A decade too far. Their faces remained a decade young. Gordon and his goatee on the slanted tree. Jerome, naked in the motel downtown. The rain hadn't stop falling.

Hi, how are you, hello

Bhraf And The Four Heavenly Kings


W • E


If once was not enough,


Ron could not recall where the anger was coming from except that it was the last word spoken to Bhraf. Yelled at, as a matter of fact; —an involuntary enrage. That was likely the second monologue after the only Hello all summer, that she had said, of a single word to him.

Ron spoke to Mahtr on an almost twice-a-week basis. Conversations over the horn lasted from approximately 4 minutes to rare occasions of 15 minutes—tops. Skype calls happened on unusual days; the last being 2 weeks back, dialed from Nana's. Over the horn, conversations were not exactly the type you thought so. Frequently-asked-questions with given answers of yes and no included:

"Did you eat?" / "Did you work?" / "Did you go out?"


She ate, drank and smoked. So did I. Ron had not found any ways to entice Mahtr into an interesting conversation; only always being drifted back to square one, led by an overly concerned mother worried only of Ron's physical, and not mental, health. Never treated like a friend but as an overly protected well over-grown child. Her mother's love and care was limitless, yet carelessly limited. Darhd was worse, over the line or in person. It was a family of a few words when it came to the four of them. They could have been the Four Heavenly Kings* watching over the cardinal directions of the world, back turned and too far away from each other.

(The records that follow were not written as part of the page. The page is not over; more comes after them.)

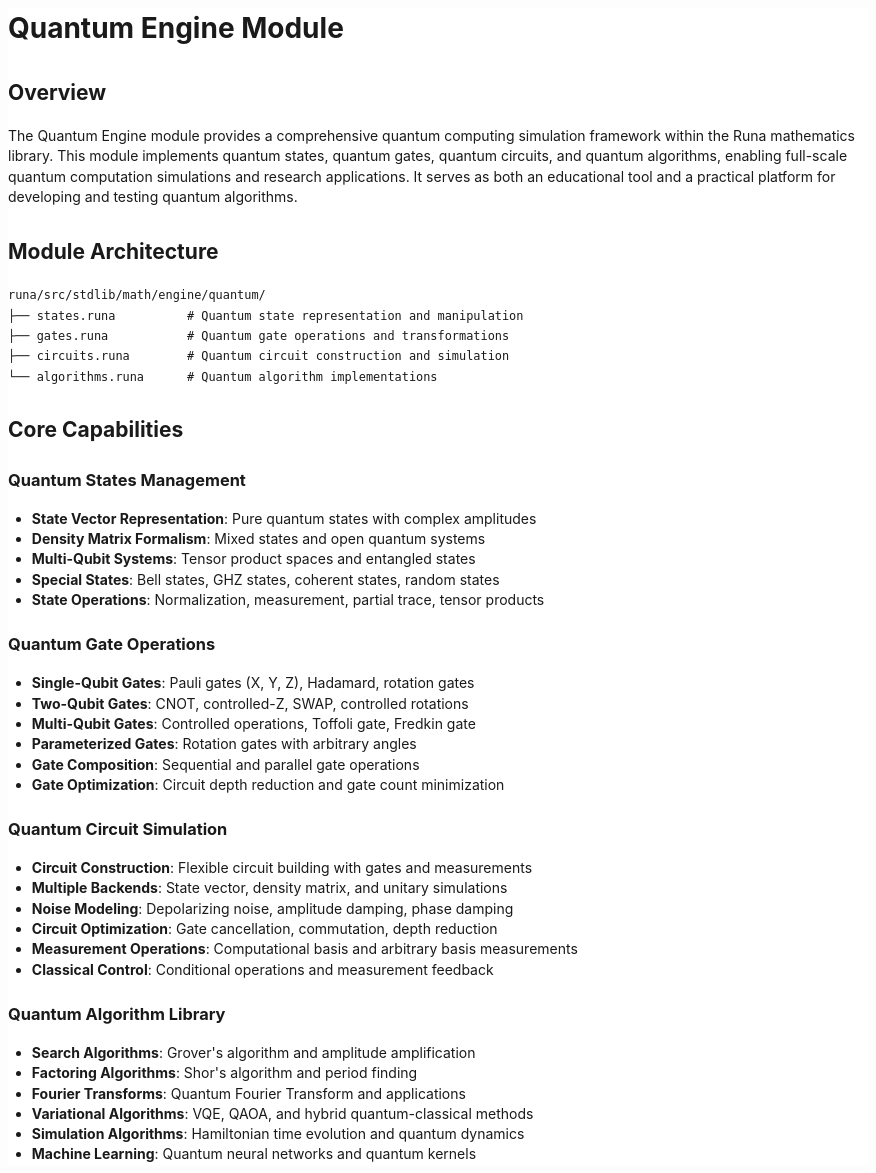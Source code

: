 # Quantum Engine Module

## Overview

The Quantum Engine module provides a comprehensive quantum computing simulation framework within the Runa mathematics library. This module implements quantum states, quantum gates, quantum circuits, and quantum algorithms, enabling full-scale quantum computation simulations and research applications. It serves as both an educational tool and a practical platform for developing and testing quantum algorithms.

## Module Architecture

```
runa/src/stdlib/math/engine/quantum/
├── states.runa          # Quantum state representation and manipulation
├── gates.runa           # Quantum gate operations and transformations
├── circuits.runa        # Quantum circuit construction and simulation
└── algorithms.runa      # Quantum algorithm implementations
```

## Core Capabilities

### Quantum States Management
- **State Vector Representation**: Pure quantum states with complex amplitudes
- **Density Matrix Formalism**: Mixed states and open quantum systems
- **Multi-Qubit Systems**: Tensor product spaces and entangled states
- **Special States**: Bell states, GHZ states, coherent states, random states
- **State Operations**: Normalization, measurement, partial trace, tensor products

### Quantum Gate Operations
- **Single-Qubit Gates**: Pauli gates (X, Y, Z), Hadamard, rotation gates
- **Two-Qubit Gates**: CNOT, controlled-Z, SWAP, controlled rotations
- **Multi-Qubit Gates**: Controlled operations, Toffoli gate, Fredkin gate
- **Parameterized Gates**: Rotation gates with arbitrary angles
- **Gate Composition**: Sequential and parallel gate operations
- **Gate Optimization**: Circuit depth reduction and gate count minimization

### Quantum Circuit Simulation
- **Circuit Construction**: Flexible circuit building with gates and measurements
- **Multiple Backends**: State vector, density matrix, and unitary simulations
- **Noise Modeling**: Depolarizing noise, amplitude damping, phase damping
- **Circuit Optimization**: Gate cancellation, commutation, depth reduction
- **Measurement Operations**: Computational basis and arbitrary basis measurements
- **Classical Control**: Conditional operations and measurement feedback

### Quantum Algorithm Library
- **Search Algorithms**: Grover's algorithm and amplitude amplification
- **Factoring Algorithms**: Shor's algorithm and period finding
- **Fourier Transforms**: Quantum Fourier Transform and applications
- **Variational Algorithms**: VQE, QAOA, and hybrid quantum-classical methods
- **Simulation Algorithms**: Hamiltonian time evolution and quantum dynamics
- **Machine Learning**: Quantum neural networks and quantum kernels
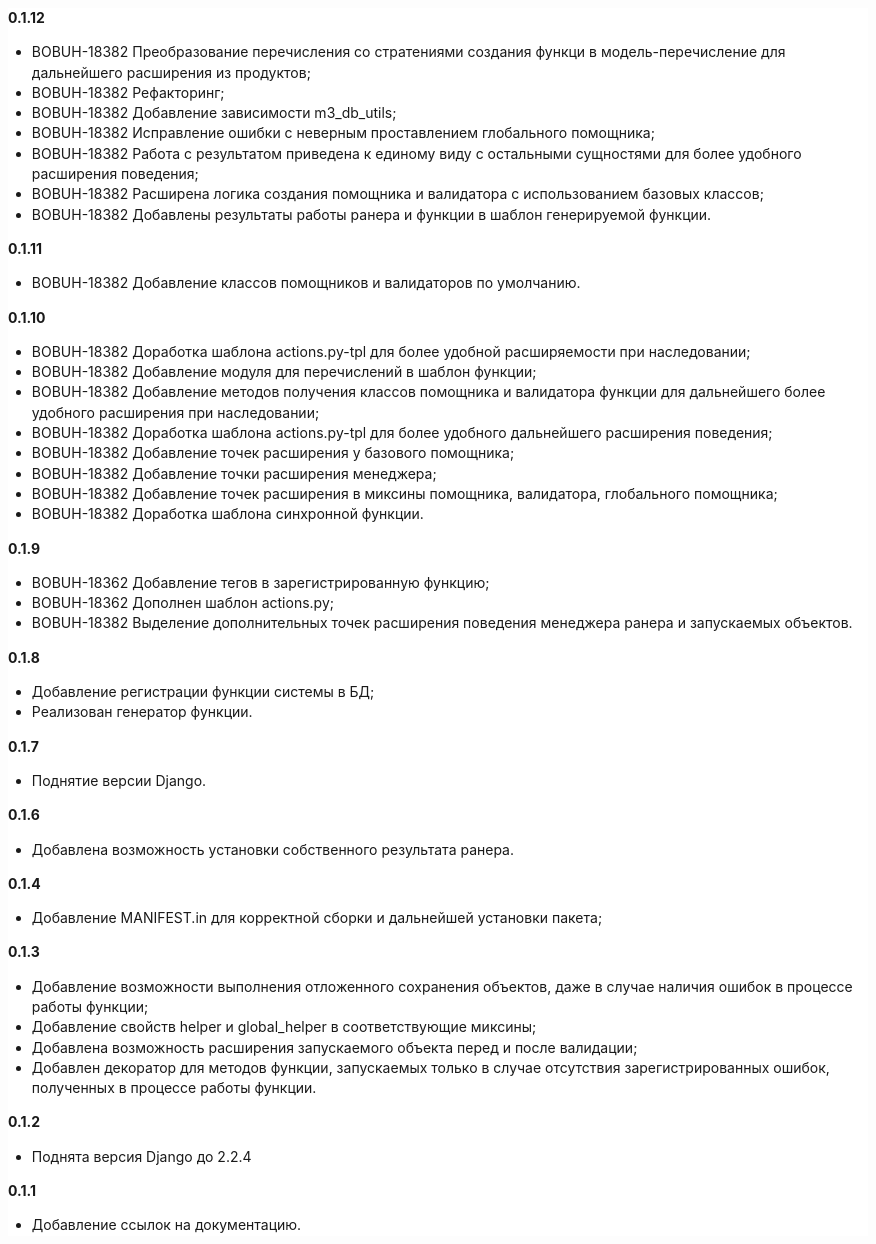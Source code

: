 **0.1.12**

- BOBUH-18382 Преобразование перечисления со стратениями создания функци в модель-перечисление для дальнейшего расширения из продуктов; 
- BOBUH-18382 Рефакторинг; 
- BOBUH-18382 Добавление зависимости m3_db_utils;
- BOBUH-18382 Исправление ошибки с неверным проставлением глобального помощника;
- BOBUH-18382 Работа с результатом приведена к единому виду с остальными сущностями для более удобного расширения поведения;
- BOBUH-18382 Расширена логика создания помощника и валидатора с использованием базовых классов;
- BOBUH-18382 Добавлены результаты работы ранера и функции в шаблон генерируемой функции.

**0.1.11**

- BOBUH-18382 Добавление классов помощников и валидаторов по умолчанию.

**0.1.10**

- BOBUH-18382 Доработка шаблона actions.py-tpl для более удобной расширяемости при наследовании;
- BOBUH-18382 Добавление модуля для перечислений в шаблон функции;
- BOBUH-18382 Добавление методов получения классов помощника и валидатора функции для дальнейшего более удобного расширения при наследовании;
- BOBUH-18382 Доработка шаблона actions.py-tpl для более удобного дальнейшего расширения поведения;
- BOBUH-18382 Добавление точек расширения у базового помощника;
- BOBUH-18382 Добавление точки расширения менеджера;
- BOBUH-18382 Добавление точек расширения в миксины помощника, валидатора, глобального помощника;
- BOBUH-18382 Доработка шаблона синхронной функции.

**0.1.9**

- BOBUH-18362 Добавление тегов в зарегистрированную функцию;
- BOBUH-18362 Дополнен шаблон actions.py;
- BOBUH-18382 Выделение дополнительных точек расширения поведения менеджера ранера и запускаемых объектов.

**0.1.8**

- Добавление регистрации функции системы в БД;
- Реализован генератор функции.

**0.1.7**

- Поднятие версии Django.

**0.1.6**

- Добавлена возможность установки собственного результата ранера.

**0.1.4**

- Добавление MANIFEST.in для корректной сборки и дальнейшей установки пакета;

**0.1.3**

- Добавление возможности выполнения отложенного сохранения объектов, даже в случае наличия ошибок в процессе работы функции;
- Добавление свойств helper и global_helper в соответствующие миксины;
- Добавлена возможность расширения запускаемого объекта перед и после валидации;
- Добавлен декоратор для методов функции, запускаемых только в случае отсутствия зарегистрированных ошибок, полученных в процессе работы функции.

**0.1.2**

- Поднята версия Django до 2.2.4

**0.1.1**

- Добавление ссылок на документацию.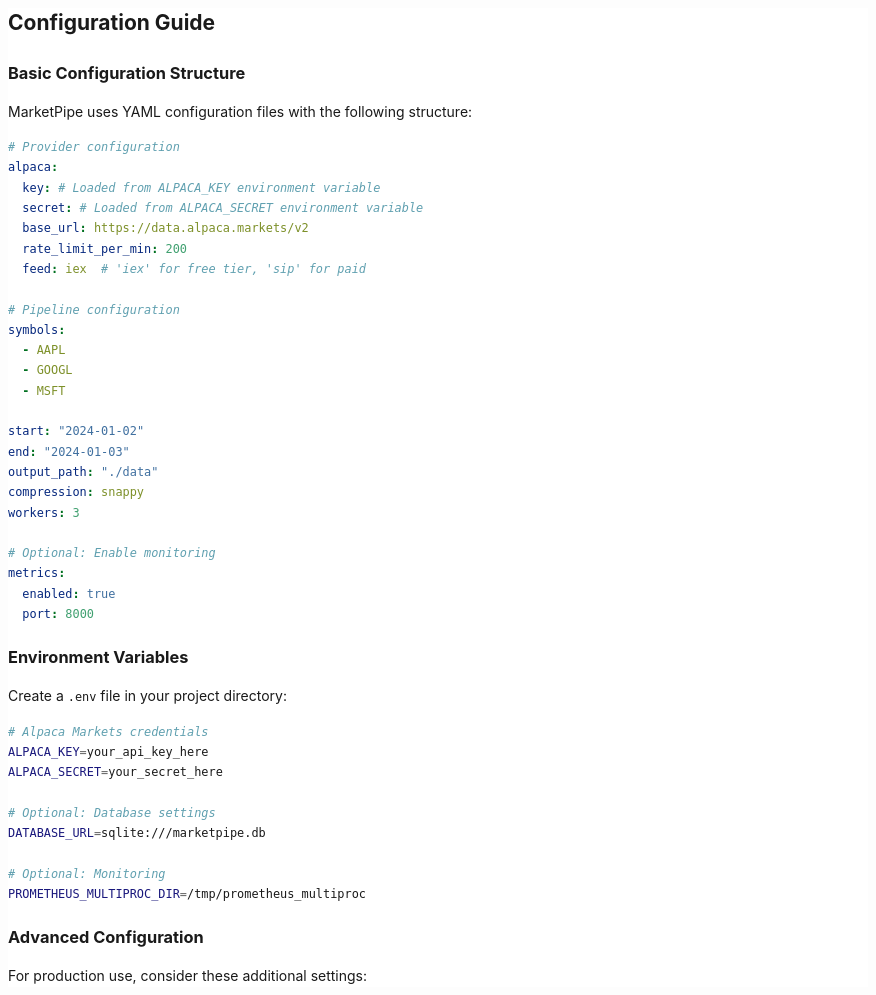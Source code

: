 ## Configuration Guide

### Basic Configuration Structure

MarketPipe uses YAML configuration files with the following structure:

```yaml
# Provider configuration
alpaca:
  key: # Loaded from ALPACA_KEY environment variable
  secret: # Loaded from ALPACA_SECRET environment variable
  base_url: https://data.alpaca.markets/v2
  rate_limit_per_min: 200
  feed: iex  # 'iex' for free tier, 'sip' for paid

# Pipeline configuration
symbols:
  - AAPL
  - GOOGL
  - MSFT

start: "2024-01-02"
end: "2024-01-03"
output_path: "./data"
compression: snappy
workers: 3

# Optional: Enable monitoring
metrics:
  enabled: true
  port: 8000
```

### Environment Variables

Create a `.env` file in your project directory:

```bash
# Alpaca Markets credentials
ALPACA_KEY=your_api_key_here
ALPACA_SECRET=your_secret_here

# Optional: Database settings
DATABASE_URL=sqlite:///marketpipe.db

# Optional: Monitoring
PROMETHEUS_MULTIPROC_DIR=/tmp/prometheus_multiproc
```

### Advanced Configuration

For production use, consider these additional settings:

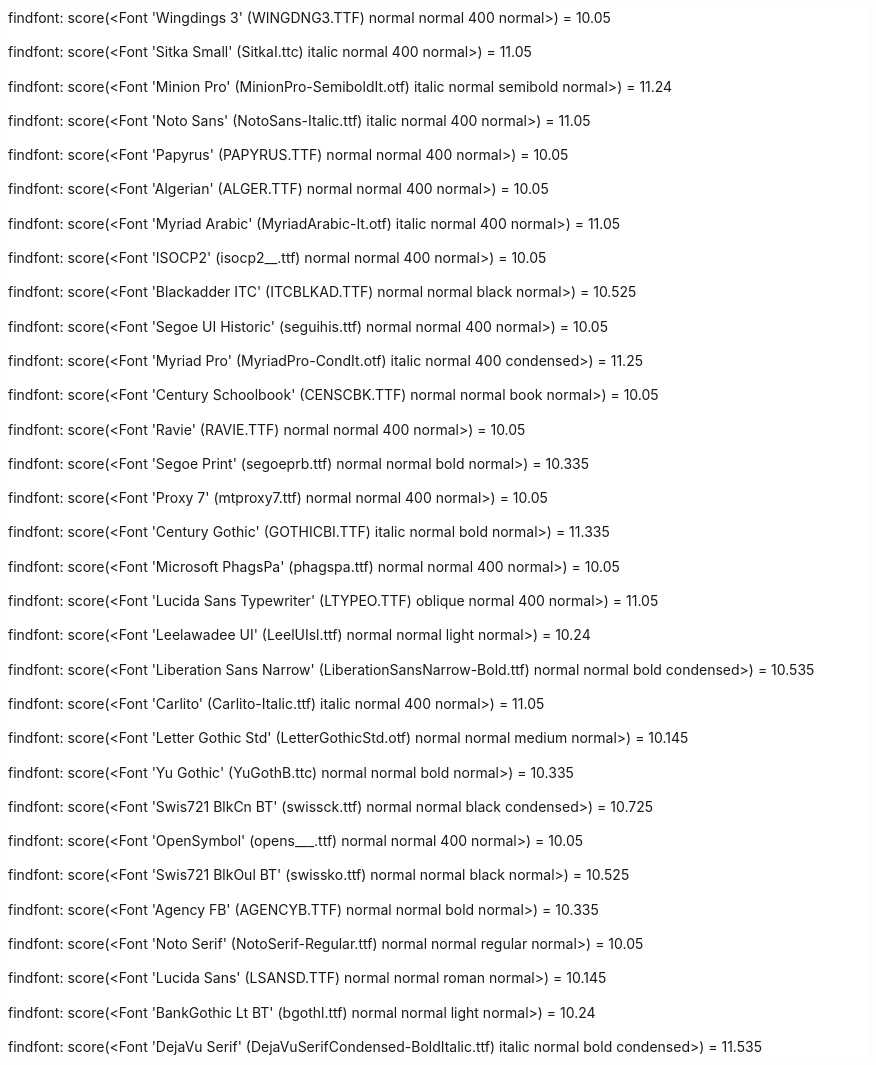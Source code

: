 findfont: score(<Font 'Wingdings 3' (WINGDNG3.TTF) normal normal 400 normal>) = 10.05

findfont: score(<Font 'Sitka Small' (SitkaI.ttc) italic normal 400 normal>) = 11.05

findfont: score(<Font 'Minion Pro' (MinionPro-SemiboldIt.otf) italic normal semibold normal>) = 11.24

findfont: score(<Font 'Noto Sans' (NotoSans-Italic.ttf) italic normal 400 normal>) = 11.05

findfont: score(<Font 'Papyrus' (PAPYRUS.TTF) normal normal 400 normal>) = 10.05

findfont: score(<Font 'Algerian' (ALGER.TTF) normal normal 400 normal>) = 10.05

findfont: score(<Font 'Myriad Arabic' (MyriadArabic-It.otf) italic normal 400 normal>) = 11.05

findfont: score(<Font 'ISOCP2' (isocp2__.ttf) normal normal 400 normal>) = 10.05

findfont: score(<Font 'Blackadder ITC' (ITCBLKAD.TTF) normal normal black normal>) = 10.525

findfont: score(<Font 'Segoe UI Historic' (seguihis.ttf) normal normal 400 normal>) = 10.05

findfont: score(<Font 'Myriad Pro' (MyriadPro-CondIt.otf) italic normal 400 condensed>) = 11.25

findfont: score(<Font 'Century Schoolbook' (CENSCBK.TTF) normal normal book normal>) = 10.05

findfont: score(<Font 'Ravie' (RAVIE.TTF) normal normal 400 normal>) = 10.05

findfont: score(<Font 'Segoe Print' (segoeprb.ttf) normal normal bold normal>) = 10.335

findfont: score(<Font 'Proxy 7' (mtproxy7.ttf) normal normal 400 normal>) = 10.05

findfont: score(<Font 'Century Gothic' (GOTHICBI.TTF) italic normal bold normal>) = 11.335

findfont: score(<Font 'Microsoft PhagsPa' (phagspa.ttf) normal normal 400 normal>) = 10.05

findfont: score(<Font 'Lucida Sans Typewriter' (LTYPEO.TTF) oblique normal 400 normal>) = 11.05

findfont: score(<Font 'Leelawadee UI' (LeelUIsl.ttf) normal normal light normal>) = 10.24

findfont: score(<Font 'Liberation Sans Narrow' (LiberationSansNarrow-Bold.ttf) normal normal bold condensed>) = 10.535

findfont: score(<Font 'Carlito' (Carlito-Italic.ttf) italic normal 400 normal>) = 11.05

findfont: score(<Font 'Letter Gothic Std' (LetterGothicStd.otf) normal normal medium normal>) = 10.145

findfont: score(<Font 'Yu Gothic' (YuGothB.ttc) normal normal bold normal>) = 10.335

findfont: score(<Font 'Swis721 BlkCn BT' (swissck.ttf) normal normal black condensed>) = 10.725

findfont: score(<Font 'OpenSymbol' (opens___.ttf) normal normal 400 normal>) = 10.05

findfont: score(<Font 'Swis721 BlkOul BT' (swissko.ttf) normal normal black normal>) = 10.525

findfont: score(<Font 'Agency FB' (AGENCYB.TTF) normal normal bold normal>) = 10.335

findfont: score(<Font 'Noto Serif' (NotoSerif-Regular.ttf) normal normal regular normal>) = 10.05

findfont: score(<Font 'Lucida Sans' (LSANSD.TTF) normal normal roman normal>) = 10.145

findfont: score(<Font 'BankGothic Lt BT' (bgothl.ttf) normal normal light normal>) = 10.24

findfont: score(<Font 'DejaVu Serif' (DejaVuSerifCondensed-BoldItalic.ttf) italic normal bold condensed>) = 11.535
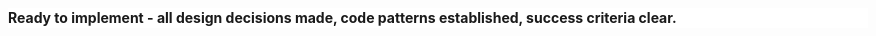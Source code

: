 
**Ready to implement - all design decisions made, code patterns established, success criteria clear.**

Ron and Bhraf had a strangers' relationship. At times, so near yet so far, he was the brother she never quite had. Never quite there, when the walls came rumbling down and things being thrown around. As a child, Ron took cover from the regular verbal wrestles between Darhd and Mahtr not from the protection of a brother but the corners of rough plastered walls.

He always gets away from all these unpleasant moments.

They all have their big brother; mine? A very wrong word, then again: non-existent.

"Don't you worry. It gets better when y'all get older."

Shane'd assured her, by pure experience apparently and time was supposed to make everything alright anyway.

Well, rather unlikely? It hadn't been any good, over the last decade.

Having said that, how could Ron have found a solution when she did not have a clue what was the cause of the problem.

Ron was 5:

There was once and the only time, back on Coco Hill, Ron had a brother.

"But I am here,"

He vowed, to be the guardian angel of her night, to make sure Freddy did not leave Elm Street.

Ron was 8:

One other time,

"Teach me,"

And that was nice, as Ron felt important. Like a ringmaster training a bear on an unicycle, Ron passed on her whistling techniques to her big brother.

Sure felt good to know something he didn't.

Ron was 9:

Mostly, as a child, both of them had nothing good to say to each other.

"You're stupid!"

Nana overheard Ron insulting Bhraf in her sleep.

Ron was 11, maybe 7:

"Stop singing,"

Ron sulked as Bhraf had all the attention on the road trip.

Ron was 13:

"Quit following me,"

Bhraf commanded and turned his back as they got out of the truck on Ron's first day at school.

Ron was 27:

"So long, you do not become her,"

Bhraf reminded his little one as Ron played clown and amused her with a wind-up toy.

It was that watch, wasn't it? It was a curse.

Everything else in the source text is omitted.